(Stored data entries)
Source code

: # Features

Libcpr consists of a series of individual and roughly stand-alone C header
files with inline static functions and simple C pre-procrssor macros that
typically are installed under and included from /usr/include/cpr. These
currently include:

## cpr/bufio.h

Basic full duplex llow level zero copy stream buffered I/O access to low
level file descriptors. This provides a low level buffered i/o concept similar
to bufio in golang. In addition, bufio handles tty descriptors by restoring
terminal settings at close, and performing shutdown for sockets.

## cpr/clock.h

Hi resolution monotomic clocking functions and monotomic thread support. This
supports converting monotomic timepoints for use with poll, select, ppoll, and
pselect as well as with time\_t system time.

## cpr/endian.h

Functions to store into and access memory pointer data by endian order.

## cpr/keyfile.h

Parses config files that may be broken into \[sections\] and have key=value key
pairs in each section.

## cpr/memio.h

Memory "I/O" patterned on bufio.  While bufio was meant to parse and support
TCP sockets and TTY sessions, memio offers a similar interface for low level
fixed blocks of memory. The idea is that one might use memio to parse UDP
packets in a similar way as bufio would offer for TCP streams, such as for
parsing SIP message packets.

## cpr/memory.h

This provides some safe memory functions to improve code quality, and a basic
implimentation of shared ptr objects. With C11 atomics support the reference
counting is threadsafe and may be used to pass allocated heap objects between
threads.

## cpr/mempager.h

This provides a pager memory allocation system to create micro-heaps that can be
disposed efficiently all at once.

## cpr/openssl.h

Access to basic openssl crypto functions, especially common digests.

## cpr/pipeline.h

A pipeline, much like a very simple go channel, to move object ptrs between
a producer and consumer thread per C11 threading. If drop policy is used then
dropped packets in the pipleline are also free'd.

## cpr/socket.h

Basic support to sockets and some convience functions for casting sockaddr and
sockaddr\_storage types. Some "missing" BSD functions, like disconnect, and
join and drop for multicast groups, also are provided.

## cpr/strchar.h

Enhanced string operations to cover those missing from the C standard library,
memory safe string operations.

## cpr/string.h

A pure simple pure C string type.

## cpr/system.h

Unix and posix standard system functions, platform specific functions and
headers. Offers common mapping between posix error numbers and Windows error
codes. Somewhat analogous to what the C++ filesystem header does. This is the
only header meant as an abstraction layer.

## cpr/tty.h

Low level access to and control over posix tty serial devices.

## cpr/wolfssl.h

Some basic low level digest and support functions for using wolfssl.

*INSTRUCTIONS TO FOLLOW*.
The expected answer is every line in the data above that carries the string "provides".

*COMPLETED EXERCISE*.
level file descriptors. This provides a low level buffered i/o concept similar
This provides some safe memory functions to improve code quality, and a basic
This provides a pager memory allocation system to create micro-heaps that can be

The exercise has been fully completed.